--- What the exercise asks ---
Return the data below exactly, minus the pictures.

--- Given records ---

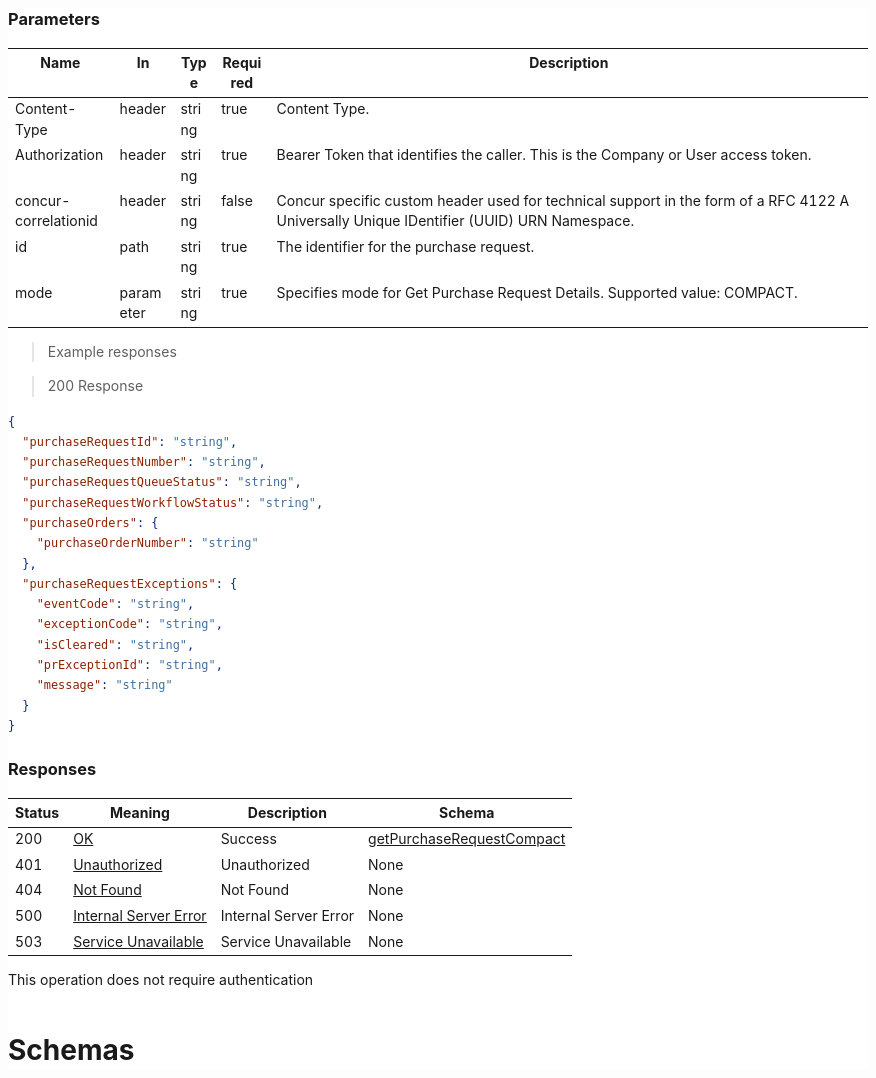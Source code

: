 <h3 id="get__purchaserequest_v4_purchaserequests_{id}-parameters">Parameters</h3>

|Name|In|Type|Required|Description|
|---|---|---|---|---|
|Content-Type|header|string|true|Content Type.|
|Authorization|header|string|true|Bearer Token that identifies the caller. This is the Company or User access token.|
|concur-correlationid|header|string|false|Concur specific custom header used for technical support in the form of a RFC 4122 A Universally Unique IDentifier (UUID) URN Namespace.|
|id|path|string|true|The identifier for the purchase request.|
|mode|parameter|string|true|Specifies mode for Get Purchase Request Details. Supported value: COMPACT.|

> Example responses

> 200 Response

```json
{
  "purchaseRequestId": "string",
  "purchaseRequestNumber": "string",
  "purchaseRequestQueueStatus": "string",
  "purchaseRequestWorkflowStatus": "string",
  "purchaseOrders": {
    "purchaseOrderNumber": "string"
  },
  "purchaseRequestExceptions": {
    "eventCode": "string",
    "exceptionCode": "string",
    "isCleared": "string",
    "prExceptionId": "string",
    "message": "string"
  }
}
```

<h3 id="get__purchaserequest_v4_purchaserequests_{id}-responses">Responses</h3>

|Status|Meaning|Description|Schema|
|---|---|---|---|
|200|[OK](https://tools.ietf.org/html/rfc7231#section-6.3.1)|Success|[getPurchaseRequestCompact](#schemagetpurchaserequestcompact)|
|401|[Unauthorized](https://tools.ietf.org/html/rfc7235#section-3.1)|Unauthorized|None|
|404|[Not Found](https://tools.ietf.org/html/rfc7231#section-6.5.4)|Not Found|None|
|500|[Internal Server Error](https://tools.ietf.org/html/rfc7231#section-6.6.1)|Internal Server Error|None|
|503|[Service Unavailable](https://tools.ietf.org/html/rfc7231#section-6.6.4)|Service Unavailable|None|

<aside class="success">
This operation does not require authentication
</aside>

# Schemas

--- Exercise result ---
Source code

: <h3 id="get__purchaserequest_v4_purchaserequests_{id}-parameters">Parameters</h3>

|Name|In|Type|Required|Description|
|---|---|---|---|---|
|Content-Type|header|string|true|Content Type.|
|Authorization|header|string|true|Bearer Token that identifies the caller. This is the Company or User access token.|
|concur-correlationid|header|string|false|Concur specific custom header used for technical support in the form of a RFC 4122 A Universally Unique IDentifier (UUID) URN Namespace.|
|id|path|string|true|The identifier for the purchase request.|
|mode|parameter|string|true|Specifies mode for Get Purchase Request Details. Supported value: COMPACT.|

> Example responses

> 200 Response

```json
{
  "purchaseRequestId": "string",
  "purchaseRequestNumber": "string",
  "purchaseRequestQueueStatus": "string",
  "purchaseRequestWorkflowStatus": "string",
  "purchaseOrders": {
    "purchaseOrderNumber": "string"
  },
  "purchaseRequestExceptions": {
    "eventCode": "string",
    "exceptionCode": "string",
    "isCleared": "string",
    "prExceptionId": "string",
    "message": "string"
  }
}
```

<h3 id="get__purchaserequest_v4_purchaserequests_{id}-responses">Responses</h3>

|Status|Meaning|Description|Schema|
|---|---|---|---|
|200|[OK](https://tools.ietf.org/html/rfc7231#section-6.3.1)|Success|[getPurchaseRequestCompact](#schemagetpurchaserequestcompact)|
|401|[Unauthorized](https://tools.ietf.org/html/rfc7235#section-3.1)|Unauthorized|None|
|404|[Not Found](https://tools.ietf.org/html/rfc7231#section-6.5.4)|Not Found|None|
|500|[Internal Server Error](https://tools.ietf.org/html/rfc7231#section-6.6.1)|Internal Server Error|None|
|503|[Service Unavailable](https://tools.ietf.org/html/rfc7231#section-6.6.4)|Service Unavailable|None|

<aside class="success">
This operation does not require authentication
</aside>

# Schemas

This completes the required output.